Son rêve, c'était dormir au Négresco. Un soir qu'on avait bien travaillé, on a réuni nos sommes : j'avais raclé 250F de pastels. Lui, il courait jusqu'à 650F “ à la pince à linge ” il appelait ça. On se dirigea vers le rose gâteau coûteux. Sur le chemin, il ramassa une pute assez immonde qui s'était décidée à nous suivre avec hésitance. Il l'avait convaincue en me désignant :
— C'est Raphaël ! C'est Raphaël le petit ! Tu vas pas refuser de coucher avec le Père Noël de Raphaël ?
Enfin, au bord de l'aube, on a débouché dans le hall de l'hôtel. Le gardien a fait la gueule à notre trio. Néné voulait lui souffler un air d'accordéon pour finir de le convaincre que nos billets n'étaient pas faux...
Dans la chambre 202, nous sommes entrés, la putain, Néné et moi. Il a jeté ses affaires par terre. L'accordéon a soupiré... Dès qu'il a vu le lit, Néné s'est aussitôt endormi dessus. J'ai pas osé demander à la dame de s'occuper de moi à sa place...On s'est regardé tous les deux sans rien dire pendant une heure puis, la putain a enlevé les chaussettes de l'ogre ronflant et les a lavées dans le lavabo consciencieusement, jusqu'à ce que le soleil se réveille... [...]

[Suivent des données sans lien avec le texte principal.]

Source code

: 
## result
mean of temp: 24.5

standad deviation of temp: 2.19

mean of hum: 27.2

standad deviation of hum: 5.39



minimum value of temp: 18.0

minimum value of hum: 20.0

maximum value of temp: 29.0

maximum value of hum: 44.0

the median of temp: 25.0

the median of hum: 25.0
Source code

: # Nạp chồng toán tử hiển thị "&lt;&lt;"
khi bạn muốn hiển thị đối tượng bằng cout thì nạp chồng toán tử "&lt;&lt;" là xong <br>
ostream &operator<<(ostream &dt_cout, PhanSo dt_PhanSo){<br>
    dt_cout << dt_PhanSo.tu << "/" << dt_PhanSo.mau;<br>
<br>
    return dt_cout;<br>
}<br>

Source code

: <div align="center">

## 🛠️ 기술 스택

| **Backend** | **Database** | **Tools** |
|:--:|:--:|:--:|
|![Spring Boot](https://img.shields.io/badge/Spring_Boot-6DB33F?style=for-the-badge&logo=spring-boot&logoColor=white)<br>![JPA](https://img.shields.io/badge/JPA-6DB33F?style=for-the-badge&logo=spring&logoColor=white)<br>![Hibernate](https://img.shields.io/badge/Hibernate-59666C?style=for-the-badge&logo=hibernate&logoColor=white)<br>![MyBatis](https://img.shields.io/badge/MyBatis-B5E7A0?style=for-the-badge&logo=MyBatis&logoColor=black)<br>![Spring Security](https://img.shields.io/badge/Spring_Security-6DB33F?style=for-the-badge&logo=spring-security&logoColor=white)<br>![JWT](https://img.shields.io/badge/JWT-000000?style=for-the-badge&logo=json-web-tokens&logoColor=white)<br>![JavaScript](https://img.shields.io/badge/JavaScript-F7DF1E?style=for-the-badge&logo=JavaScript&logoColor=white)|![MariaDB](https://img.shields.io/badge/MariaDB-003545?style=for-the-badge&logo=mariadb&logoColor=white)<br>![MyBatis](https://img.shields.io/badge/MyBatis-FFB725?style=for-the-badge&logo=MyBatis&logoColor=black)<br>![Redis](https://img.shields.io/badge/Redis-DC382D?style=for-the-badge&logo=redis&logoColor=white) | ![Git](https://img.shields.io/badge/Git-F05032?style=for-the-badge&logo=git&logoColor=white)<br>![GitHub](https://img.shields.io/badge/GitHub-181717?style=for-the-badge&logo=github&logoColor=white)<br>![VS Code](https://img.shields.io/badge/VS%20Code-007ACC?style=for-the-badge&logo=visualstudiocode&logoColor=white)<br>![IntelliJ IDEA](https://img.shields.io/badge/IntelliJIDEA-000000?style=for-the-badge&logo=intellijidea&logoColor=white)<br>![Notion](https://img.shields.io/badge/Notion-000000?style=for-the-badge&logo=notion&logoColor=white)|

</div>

In: Inch'Allah, journal intime tome 3 (juin 1986 - mai 1988), pp. 2257-2259 (c) Marc-Edouard Nabe
note 1 — anecdote sur Néné racontée par Marcel, entre deux sets du concert pour ses 89 ans, Petit Journal Saint-Michel, jeudi 6 septembre 2012 (photo)

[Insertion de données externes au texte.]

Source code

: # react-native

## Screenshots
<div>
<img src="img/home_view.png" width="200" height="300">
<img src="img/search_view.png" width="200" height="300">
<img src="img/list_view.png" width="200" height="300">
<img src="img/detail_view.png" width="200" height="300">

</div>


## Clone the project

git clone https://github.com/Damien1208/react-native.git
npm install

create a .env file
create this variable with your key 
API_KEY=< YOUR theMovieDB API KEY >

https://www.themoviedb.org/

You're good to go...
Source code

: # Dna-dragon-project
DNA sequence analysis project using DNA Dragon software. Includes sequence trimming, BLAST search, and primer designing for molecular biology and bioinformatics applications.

Une fois, Marcel avait engagé Néné pour un mois dans son orchestre ce qui était un exploit avec cet électron libre rétif à tout engagement (René disait pourtant plus tard que ce mois-là avait été la plus belle période de sa vie !). A Salon de Provence, ils ont joué avec... Ella Fitzgerald. Marcel se souvient qu'elle avait chanté Lady be good en ballade, et que c'était... fabuleux. Tout allait pour le mieux donc, jusqu'au dîner où avec les musiciens invités autour de la diva du jazz, Néné n'a pu s'empêcher de faire son numéro d'accordéoniste variétoche autour des tables. Numéro qu'il terminait toujours en faisant la manche ! Et Marcel de rigoler, se souvenant d'Ella mettant gentiment un billet dans le chapeau de Néné, alors que les organisateurs fulminaient, outrés.
note 2 — blogueuse sous influence ?
Maintenant que le billet est écrit, prêt à être publié... je comprends la manœuvre ! Hier soir, en me commandant de l'écrire Nabe savait (pas moi) que je chercherais et tomberais sur son texte magnifique, et surtout que je serais trop heureuse de le faire partager, même si je me savais au fond... manipulée... Well done!
ps — un jour, rose loukoum... ?
Il fallait voir Marcel écoutant, dégustant, sirotant le cadeau d'anniversaire déballé pour lui par Patrick Bacqueville et ses amis : d'abord une annonce en harmonisation sophistiquée de Joyeux Anniversaire pour deux trombones, une trompette, un saxo (j'ai pas les noms des musiciens à part Patrick — à retrouver) et ensuite, avec les mêmes, un arrangement planant de Rose Loukoum (composition de Marcel of course) : mirettes humides et plus un poil de couché sur les bras présents dans la cave du Petit Journal, ce jeudi soir... en aparté Patrick m'a dit que dans l'année, il en ferait un enregistrement. Qu'attendent les réalisateurs de films français pour utiliser les ballades de Marcel en BO ?
pps — décembre 2019 : sur facebook, Philippe Baudoin ranime les souvenirs... Annie Fratellini, Pierre Etaix, Néné Giner et les autres
“ Annie Fratellini et son Dixieland (vers 1969). de g. à dr. Ph. Baudoin, Annie Fratellini, René Giner, William Azoulay, François Chapelle, Göran Eriksson, (Photo : Pierre Etaix). ”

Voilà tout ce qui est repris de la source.